Particular attention must be paid to the mutual interactions between the
fracture and the circulating fluid as well as the associated transport of heat and
solutes. The fracture void is often simplified as the distance between two parallel
plates. In reality, however, the connections between two boreholes consist of a
small-scale network of individual fractures, which in turn have a highly variable
internal pore volume.
This thesis is a contribution to an improved understanding of the formation
and geometric nature of preferential fluid pathways in fractured reservoirs
and the associated transport processes. The main objective of the individual
studies is to link experimental investigations with numerical models in order to
identify and quantify the relevant partially scale-dependent physical processes
in fractures.
In the first two studies (Chapters 4 and 5), a variety of stochastically unique
granite-like fracture geometries are created. Numerical modeling is used to
quantify preferential fluid pathways and their characteristics in the fracture
space void under typical geothermal flow conditions employing the complex
Navier-Stokes equations.
The objective of the first study is to quantify the spatial differences between
three-dimensional and simplified two-dimensional fracture models. A comparison
between equivalent modeling using the Navier-Stokes equations and the
local cubic law allows a prediction regarding the validity of the simplifications.

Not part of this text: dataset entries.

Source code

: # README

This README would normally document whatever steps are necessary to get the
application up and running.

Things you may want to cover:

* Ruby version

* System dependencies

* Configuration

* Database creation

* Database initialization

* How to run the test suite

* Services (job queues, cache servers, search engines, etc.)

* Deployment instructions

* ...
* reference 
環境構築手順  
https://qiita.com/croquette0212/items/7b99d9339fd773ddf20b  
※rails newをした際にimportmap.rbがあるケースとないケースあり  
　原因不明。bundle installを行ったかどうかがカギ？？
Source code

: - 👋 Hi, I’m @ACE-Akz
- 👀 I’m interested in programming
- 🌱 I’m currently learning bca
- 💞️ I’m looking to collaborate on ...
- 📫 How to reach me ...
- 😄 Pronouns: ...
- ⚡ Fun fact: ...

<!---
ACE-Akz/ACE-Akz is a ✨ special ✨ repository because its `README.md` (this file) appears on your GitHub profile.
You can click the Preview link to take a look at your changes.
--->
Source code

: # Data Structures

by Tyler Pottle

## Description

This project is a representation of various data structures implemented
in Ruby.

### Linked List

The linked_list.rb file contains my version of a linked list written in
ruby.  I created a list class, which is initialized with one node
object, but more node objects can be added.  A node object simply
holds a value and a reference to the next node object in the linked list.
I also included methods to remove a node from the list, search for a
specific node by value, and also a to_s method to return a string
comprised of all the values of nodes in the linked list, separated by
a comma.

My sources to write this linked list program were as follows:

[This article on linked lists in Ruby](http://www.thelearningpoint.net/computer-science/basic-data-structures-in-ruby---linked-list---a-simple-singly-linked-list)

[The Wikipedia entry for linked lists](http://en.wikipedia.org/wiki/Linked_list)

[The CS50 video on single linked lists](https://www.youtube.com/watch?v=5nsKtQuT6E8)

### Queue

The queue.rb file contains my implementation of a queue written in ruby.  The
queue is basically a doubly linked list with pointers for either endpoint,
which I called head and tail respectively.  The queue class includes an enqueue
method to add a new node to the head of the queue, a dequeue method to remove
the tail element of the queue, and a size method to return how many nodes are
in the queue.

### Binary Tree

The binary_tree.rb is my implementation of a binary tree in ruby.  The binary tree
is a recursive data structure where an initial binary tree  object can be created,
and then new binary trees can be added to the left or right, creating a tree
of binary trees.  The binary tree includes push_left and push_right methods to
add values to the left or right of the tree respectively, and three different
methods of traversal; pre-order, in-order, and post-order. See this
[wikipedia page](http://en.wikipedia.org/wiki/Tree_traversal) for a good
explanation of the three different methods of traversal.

Depending on the direction of flow and shearing as well as the applied boundary
pressure, channels form in all fractures that comprise a large fraction of the
volume flow rate. In the remaining fracture void space only minor amounts
of fluid transport are observed. Within these channels, both flow laws indicate
satisfactory agreement for laminar and turbulent flows (with Reynolds numbers
above 1). Outside of channels, the two-dimensional simplification yields a significant
overestimation of the expected flow rate, regardless of the flow regime. The
second study quantifies the individual channels within the three-dimensional
fracture concerning geometry as well as transport properties. The results reveal
a strong anisotropy with respect to flow and shearing direction. Although a
perpendicular orientation of flow and shearing results in a significantly improved
flow field, the well-formed and straight channels have limited contact
area with the surrounding rock, hindering efficient heat exchange. The situation
is different when shearing and flow are aligned in parallel. Here, the channels
are considerably less pronounced and also have a strongly prolonged absolute
flow path and associated higher contact area.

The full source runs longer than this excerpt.